Every time I work with a new data team, someone insists that the problems they’re facing are unique. The challenges they face are industry specific, their tech stack isn’t what “most teams” do, or their users need it to be a certain way. I’ll nod and listen carefully. There’s always a chance it might be true this time. Usually, once I get a grasp of what they feel the current issue is, I ask them how they got there.

“Our data team started off small, it was just one engineer.”

“We put together a couple of reports with the tools we had.” It’s probably MS SQL Server, or they might be using a DBaaS tool like Snowflake or Databricks.

“Lisa manually triggers the report and puts it in Excel.” Sometimes it might be a dashboard.

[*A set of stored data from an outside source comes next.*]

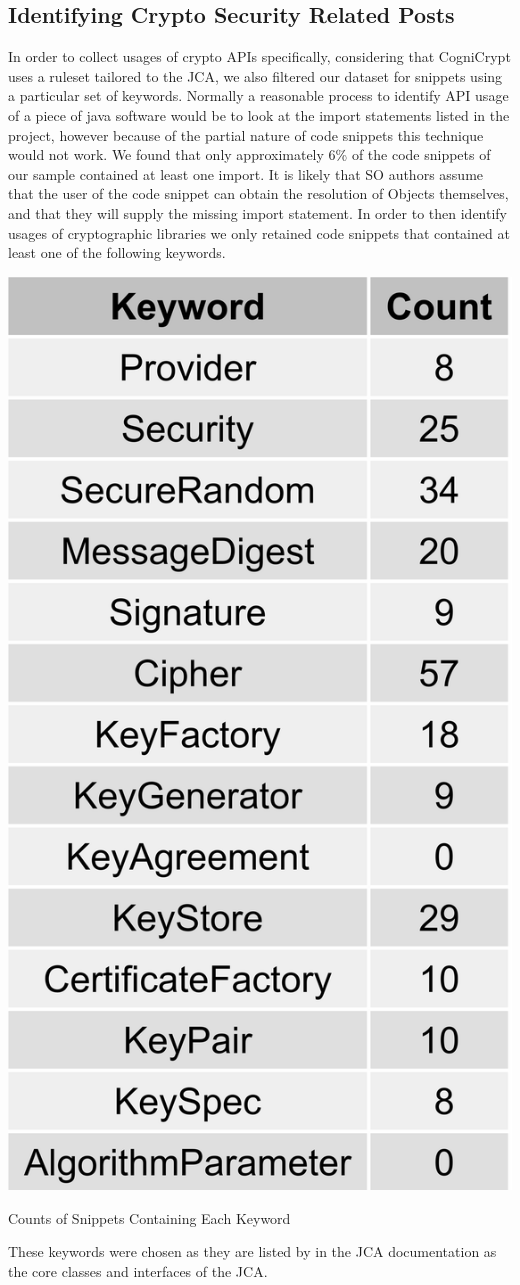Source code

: \documentclass[10pt, conference]{IEEEtran}
\begin{document}
\subsection{Identifying Crypto Security Related Posts}
In order to collect usages of crypto APIs specifically, considering that CogniCrypt uses a ruleset tailored to the JCA, we also filtered our dataset for snippets using a particular set of keywords. 
Normally a reasonable process to identify API usage of a piece of java software would be to look at the import statements listed in the project, however because of the partial nature of code snippets this technique would not work. We found that only approximately 6\% of the code snippets of our sample contained at least one import. It is likely that SO authors assume that the user of the code snippet can obtain the resolution of Objects themselves, and that they will supply the missing import statement.
In order to then identify usages of cryptographic libraries we only retained code snippets that contained at least one of the following keywords.

\begin{table}[h]
\begin{center}
\includegraphics[width=0.5\linewidth]{KeywordCounts.png}
\caption{Counts of Snippets Containing Each Keyword}
\end{center}
\end{table}

These keywords were chosen as they are listed by in the JCA documentation \cite{JCA} as the core classes and interfaces of the JCA.
\end{document}
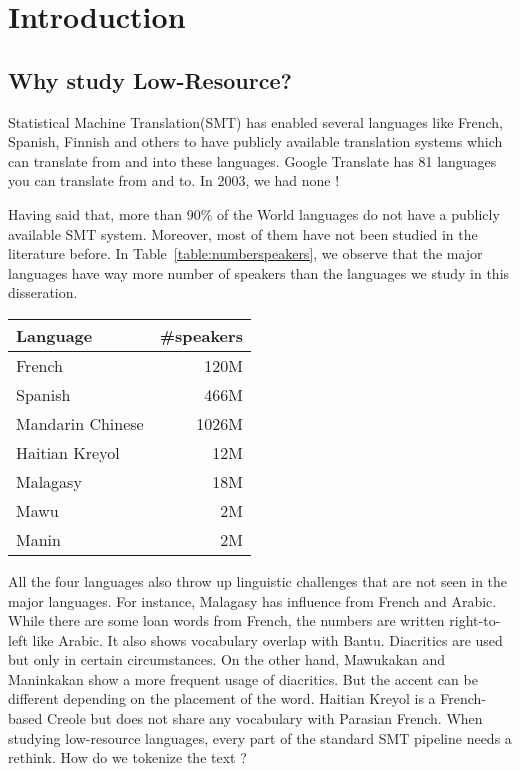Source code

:
%
%

\chapter{Introduction}
\label{sec:introduction}

\section{Why study Low-Resource?}
\label{sec:low_resource}
Statistical Machine Translation(SMT) has enabled several languages like French, Spanish, Finnish and others to have publicly available translation systems which can translate from and into these languages. Google Translate has 81 languages you can translate from and to. In 2003, we had none ! 


Having said that, more than 90\% of the World languages do not have a publicly available SMT system. Moreover, most of them have not been studied in the literature before. In Table~\ref{table:numberspeakers}, we observe that the major languages have way more number of speakers than the languages we study in this disseration. 
\begin{table*}
	\begin{tabular}{lr}
	\toprule
	Language & \#speakers \\
	\toprule
	French & 120M \\
	Spanish & 466M \\
	Mandarin Chinese & 1026M \\
	\midrule
	Haitian Kreyol & 12M \\
	Malagasy & 18M \\
	Mawu & 2M \\
	Manin & 2M \\
	\bottomrule
	\end{tabular}
	\caption{Number of speakers for Major and low-resource languages}
	\label{table:numberspeakers}
\end{table*}

All the four languages also throw up linguistic challenges that are not seen in the major languages. For instance, Malagasy has influence from French and Arabic. While there are some loan words from French, the numbers are written right-to-left like Arabic. It also shows vocabulary overlap with Bantu. Diacritics are used but only in certain circumstances. On the other hand, Mawukakan and Maninkakan show a more frequent usage of diacritics. But the accent can be different depending on the placement of the word. Haitian Kreyol is a French-based Creole but does not share any vocabulary with Parasian French. When studying low-resource languages, every part of the standard SMT pipeline needs a rethink. How do we tokenize the text ?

If Power BI came with their Office subscription, they’ll use that.

Everything seems to work great, so business users notice and start asking for more reports. The sales manager wants a better way to view monthly sales. The product team wants to see inventory trends. The finance team wants to know… everything. The level of complexity in the reporting increases.

There isn’t much formal structure to these transformations. No one really has time for that anyways. The engineer writes a new SQL query for each new dashboard or report as the requests come in. Every once in a while there’s a new piece of business logic, maybe filtering out a certain class of products, that gets included. Copying and pasting the SQL into the new query becomes easier than creating a single source for the product data, so the engineer does that. It would be nice to clean up the duplication, but business users are skeptical of any time spent on anything other than handling their report requests in a timely manner.

Costs begin to increase with all the additional use. Business users start to notice their reports don’t all return the same numbers, and sorting out the differences requires many hours of diligent debugging. Someone notices a few critical reports are using different filter criteria. When asked which one is correct, each business user prefers their method, so the underlying data is left untouched. “We’ll just have to know that it’s different,” they’ll say. This is an early sign that the wheels are falling off the wagon.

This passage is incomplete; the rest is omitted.